## [Required work]
Transcribe the records below. Leave every word as it is.

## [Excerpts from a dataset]
▼

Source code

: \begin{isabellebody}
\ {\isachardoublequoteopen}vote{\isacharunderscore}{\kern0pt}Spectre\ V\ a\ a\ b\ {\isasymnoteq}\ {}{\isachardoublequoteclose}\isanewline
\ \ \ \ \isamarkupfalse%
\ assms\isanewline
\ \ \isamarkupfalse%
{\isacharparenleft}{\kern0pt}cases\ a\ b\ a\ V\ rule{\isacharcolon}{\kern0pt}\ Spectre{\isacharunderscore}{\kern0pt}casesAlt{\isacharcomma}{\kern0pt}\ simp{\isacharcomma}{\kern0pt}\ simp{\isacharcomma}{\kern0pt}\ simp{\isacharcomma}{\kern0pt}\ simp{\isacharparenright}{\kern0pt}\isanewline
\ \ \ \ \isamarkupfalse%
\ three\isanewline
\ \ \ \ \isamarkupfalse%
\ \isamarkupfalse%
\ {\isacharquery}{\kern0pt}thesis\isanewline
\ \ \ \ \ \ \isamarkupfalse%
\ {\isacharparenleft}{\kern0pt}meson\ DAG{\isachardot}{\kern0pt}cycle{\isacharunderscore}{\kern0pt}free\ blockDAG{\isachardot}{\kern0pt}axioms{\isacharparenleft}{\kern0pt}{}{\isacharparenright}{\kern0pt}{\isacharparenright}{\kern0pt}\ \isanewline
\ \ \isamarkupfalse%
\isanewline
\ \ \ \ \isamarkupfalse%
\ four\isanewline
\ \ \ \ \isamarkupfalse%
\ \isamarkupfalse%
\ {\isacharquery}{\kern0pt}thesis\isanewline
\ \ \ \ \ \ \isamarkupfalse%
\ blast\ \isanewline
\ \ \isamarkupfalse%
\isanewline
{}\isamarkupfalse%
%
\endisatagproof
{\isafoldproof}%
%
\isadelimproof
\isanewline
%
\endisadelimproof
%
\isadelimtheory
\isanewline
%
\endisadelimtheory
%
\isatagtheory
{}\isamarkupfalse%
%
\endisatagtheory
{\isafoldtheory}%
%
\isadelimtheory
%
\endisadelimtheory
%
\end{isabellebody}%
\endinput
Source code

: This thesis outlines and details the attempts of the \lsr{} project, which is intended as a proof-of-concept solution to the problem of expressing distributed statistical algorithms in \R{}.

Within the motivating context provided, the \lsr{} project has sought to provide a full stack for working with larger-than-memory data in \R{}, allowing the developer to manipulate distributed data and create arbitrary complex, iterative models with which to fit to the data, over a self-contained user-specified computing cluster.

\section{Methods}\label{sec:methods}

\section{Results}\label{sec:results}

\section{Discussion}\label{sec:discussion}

▲

## [Response to the exercise]
Source code

: \begin{isabellebody}
\ {\isachardoublequoteopen}vote{\isacharunderscore}{\kern0pt}Spectre\ V\ a\ a\ b\ {\isasymnoteq}\ {}{\isachardoublequoteclose}\isanewline
\ \ \ \ \isamarkupfalse%
\ assms\isanewline
\ \ \isamarkupfalse%
{\isacharparenleft}{\kern0pt}cases\ a\ b\ a\ V\ rule{\isacharcolon}{\kern0pt}\ Spectre{\isacharunderscore}{\kern0pt}casesAlt{\isacharcomma}{\kern0pt}\ simp{\isacharcomma}{\kern0pt}\ simp{\isacharcomma}{\kern0pt}\ simp{\isacharcomma}{\kern0pt}\ simp{\isacharparenright}{\kern0pt}\isanewline
\ \ \ \ \isamarkupfalse%
\ three\isanewline
\ \ \ \ \isamarkupfalse%
\ \isamarkupfalse%
\ {\isacharquery}{\kern0pt}thesis\isanewline
\ \ \ \ \ \ \isamarkupfalse%
\ {\isacharparenleft}{\kern0pt}meson\ DAG{\isachardot}{\kern0pt}cycle{\isacharunderscore}{\kern0pt}free\ blockDAG{\isachardot}{\kern0pt}axioms{\isacharparenleft}{\kern0pt}{}{\isacharparenright}{\kern0pt}{\isacharparenright}{\kern0pt}\ \isanewline
\ \ \isamarkupfalse%
\isanewline
\ \ \ \ \isamarkupfalse%
\ four\isanewline
\ \ \ \ \isamarkupfalse%
\ \isamarkupfalse%
\ {\isacharquery}{\kern0pt}thesis\isanewline
\ \ \ \ \ \ \isamarkupfalse%
\ blast\ \isanewline
\ \ \isamarkupfalse%
\isanewline
{}\isamarkupfalse%
%
\endisatagproof
{\isafoldproof}%
%
\isadelimproof
\isanewline
%
\endisadelimproof
%
\isadelimtheory
\isanewline
%
\endisadelimtheory
%
\isatagtheory
{}\isamarkupfalse%
%
\endisatagtheory
{\isafoldtheory}%
%
\isadelimtheory
%
\endisadelimtheory
%
\end{isabellebody}%
\endinput
Source code

: This thesis outlines and details the attempts of the \lsr{} project, which is intended as a proof-of-concept solution to the problem of expressing distributed statistical algorithms in \R{}.

Within the motivating context provided, the \lsr{} project has sought to provide a full stack for working with larger-than-memory data in \R{}, allowing the developer to manipulate distributed data and create arbitrary complex, iterative models with which to fit to the data, over a self-contained user-specified computing cluster.

\section{Methods}\label{sec:methods}

\section{Results}\label{sec:results}

\section{Discussion}\label{sec:discussion}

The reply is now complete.